Input material:
==========

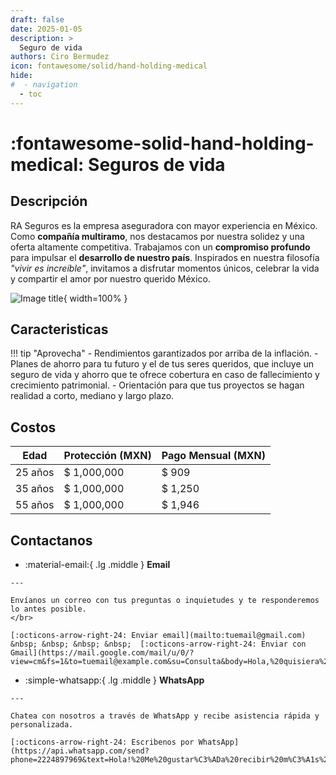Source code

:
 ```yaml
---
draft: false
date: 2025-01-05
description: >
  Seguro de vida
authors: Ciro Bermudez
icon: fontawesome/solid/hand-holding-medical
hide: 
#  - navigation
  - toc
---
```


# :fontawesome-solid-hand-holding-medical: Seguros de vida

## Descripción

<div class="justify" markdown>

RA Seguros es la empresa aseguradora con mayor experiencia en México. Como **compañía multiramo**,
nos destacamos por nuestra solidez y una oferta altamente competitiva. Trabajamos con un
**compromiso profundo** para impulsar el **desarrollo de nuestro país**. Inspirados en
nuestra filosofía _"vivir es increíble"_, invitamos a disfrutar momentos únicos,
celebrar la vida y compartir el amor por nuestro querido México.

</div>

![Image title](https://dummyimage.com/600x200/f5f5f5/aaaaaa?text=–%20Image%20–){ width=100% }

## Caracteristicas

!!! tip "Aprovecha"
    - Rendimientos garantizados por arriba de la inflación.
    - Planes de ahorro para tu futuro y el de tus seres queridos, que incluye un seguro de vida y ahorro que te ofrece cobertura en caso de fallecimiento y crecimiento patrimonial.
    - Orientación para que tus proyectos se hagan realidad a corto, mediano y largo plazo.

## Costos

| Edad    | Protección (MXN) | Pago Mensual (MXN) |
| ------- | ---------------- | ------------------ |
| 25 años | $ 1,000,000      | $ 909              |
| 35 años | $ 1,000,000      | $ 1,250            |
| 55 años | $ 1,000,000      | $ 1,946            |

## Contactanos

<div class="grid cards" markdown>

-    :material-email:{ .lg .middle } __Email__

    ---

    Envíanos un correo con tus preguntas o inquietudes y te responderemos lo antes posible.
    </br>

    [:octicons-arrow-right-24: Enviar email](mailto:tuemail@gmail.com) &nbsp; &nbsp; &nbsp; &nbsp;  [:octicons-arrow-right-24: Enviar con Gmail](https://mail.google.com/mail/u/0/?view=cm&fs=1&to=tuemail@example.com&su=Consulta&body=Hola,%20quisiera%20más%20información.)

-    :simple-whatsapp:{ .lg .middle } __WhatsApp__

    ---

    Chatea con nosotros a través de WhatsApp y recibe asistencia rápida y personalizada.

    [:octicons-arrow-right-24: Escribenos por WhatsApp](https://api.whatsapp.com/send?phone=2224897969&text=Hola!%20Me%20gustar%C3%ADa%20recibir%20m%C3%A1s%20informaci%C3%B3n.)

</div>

==========

Work task:
Scan the data above and copy each line containing the word "markdown".

Exercise answer:
<div class="justify" markdown>
<div class="grid cards" markdown>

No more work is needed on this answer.